<<<<
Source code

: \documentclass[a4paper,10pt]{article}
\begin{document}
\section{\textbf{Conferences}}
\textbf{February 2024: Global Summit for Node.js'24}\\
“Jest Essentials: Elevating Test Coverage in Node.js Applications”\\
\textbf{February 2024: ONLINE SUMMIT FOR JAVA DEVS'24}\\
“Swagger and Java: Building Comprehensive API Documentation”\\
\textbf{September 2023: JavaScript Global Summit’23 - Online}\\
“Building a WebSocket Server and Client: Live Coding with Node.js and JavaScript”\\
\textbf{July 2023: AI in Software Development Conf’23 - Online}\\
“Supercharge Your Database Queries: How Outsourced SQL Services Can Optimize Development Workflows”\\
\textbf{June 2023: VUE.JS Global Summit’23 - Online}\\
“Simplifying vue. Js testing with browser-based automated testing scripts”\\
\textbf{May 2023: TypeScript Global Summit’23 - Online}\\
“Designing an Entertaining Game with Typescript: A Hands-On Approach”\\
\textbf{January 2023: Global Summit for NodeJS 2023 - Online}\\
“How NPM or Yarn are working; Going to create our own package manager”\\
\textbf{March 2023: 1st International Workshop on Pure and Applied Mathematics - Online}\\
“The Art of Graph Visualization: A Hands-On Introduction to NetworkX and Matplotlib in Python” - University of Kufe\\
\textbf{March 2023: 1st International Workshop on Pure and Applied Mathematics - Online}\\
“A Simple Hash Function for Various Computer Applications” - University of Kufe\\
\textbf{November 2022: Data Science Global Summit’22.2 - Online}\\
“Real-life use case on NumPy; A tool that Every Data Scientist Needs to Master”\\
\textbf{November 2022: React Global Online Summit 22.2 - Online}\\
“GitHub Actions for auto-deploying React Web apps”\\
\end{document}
>>>>
■ Exercise goal ■
Transcribe each line of the data above, unaltered, from the one where "2023: JavaScript Global" appears to the one where "2023: Global Summit" appears, inclusive of both.

■ Answer box ■
\textbf{September 2023: JavaScript Global Summit’23 - Online}\\
“Building a WebSocket Server and Client: Live Coding with Node.js and JavaScript”\\
\textbf{July 2023: AI in Software Development Conf’23 - Online}\\
“Supercharge Your Database Queries: How Outsourced SQL Services Can Optimize Development Workflows”\\
\textbf{June 2023: VUE.JS Global Summit’23 - Online}\\
“Simplifying vue. Js testing with browser-based automated testing scripts”\\
\textbf{May 2023: TypeScript Global Summit’23 - Online}\\
“Designing an Entertaining Game with Typescript: A Hands-On Approach”\\
\textbf{January 2023: Global Summit for NodeJS 2023 - Online}\\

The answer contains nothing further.